– Wchodząc na boisko na dziesięć, czy piętnaście minut masz niewielkie szanse na zaprezentowanie się trenerowi – stwierdził Vanja Marković po wygranym 4:1 meczu Korony Kielce z Pogonią Szczecin. 22–letni serbski pomocnik rozpoczął spotkanie w wyjściowej jedenastce, strzelił dwa gole i był jednym z bohaterów sobotniej konfrontacji.
– Za mną trudne dwa lata. Najpierw kontuzja i długa rehabilitacja. Później przepisy dotyczące gry piłkarzy spoza UE ograniczały moje występy. Dostałem teraz szansę od trenera i będę chciał jak najdłużej zostać w pierwszym składzie – mówi wychowanek Partizana Belgrad.

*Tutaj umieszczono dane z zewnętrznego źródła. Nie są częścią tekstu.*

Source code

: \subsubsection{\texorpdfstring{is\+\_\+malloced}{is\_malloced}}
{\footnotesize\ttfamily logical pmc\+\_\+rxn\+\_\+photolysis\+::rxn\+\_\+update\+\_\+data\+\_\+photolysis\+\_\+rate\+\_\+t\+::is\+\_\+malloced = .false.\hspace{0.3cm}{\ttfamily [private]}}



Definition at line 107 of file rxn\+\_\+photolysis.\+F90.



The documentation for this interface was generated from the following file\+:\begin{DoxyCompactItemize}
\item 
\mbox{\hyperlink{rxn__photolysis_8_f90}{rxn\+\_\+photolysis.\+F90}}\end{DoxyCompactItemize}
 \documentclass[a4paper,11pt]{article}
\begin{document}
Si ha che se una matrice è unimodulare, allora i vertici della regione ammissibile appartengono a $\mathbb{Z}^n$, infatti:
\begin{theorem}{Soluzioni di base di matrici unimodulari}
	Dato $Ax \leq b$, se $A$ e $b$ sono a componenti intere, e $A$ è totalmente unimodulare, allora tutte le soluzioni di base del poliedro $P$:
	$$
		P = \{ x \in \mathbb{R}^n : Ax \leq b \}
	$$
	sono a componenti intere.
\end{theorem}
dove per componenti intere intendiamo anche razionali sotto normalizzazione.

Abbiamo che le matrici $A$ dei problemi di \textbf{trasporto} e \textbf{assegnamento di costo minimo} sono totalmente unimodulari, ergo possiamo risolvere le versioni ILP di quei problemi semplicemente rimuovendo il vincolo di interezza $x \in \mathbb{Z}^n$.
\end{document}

Vanja Marković podkreśla dobrą współpracę na boisku z Mateuszem Możdżeniem i Nabilem Aankourem. – Mateusz jest doświadczonym zawodnikiem i dobrze mi się z nim gra. Przed nami jest Nabil, który dużo biega i walczy. Zobaczymy jak to będzie wyglądać w kolejnych spotkaniach – dodał Serb
22–letni Vanja Marković przyszedł do Korony Kielce zimą 2012 roku. Wystąpił dotychczas w 48 meczach ekstraklasy. Dwa gole strzelone Pogoni Szczecin były jego pierwszymi trafieniami w najwyższej klasie rozgrywkowej.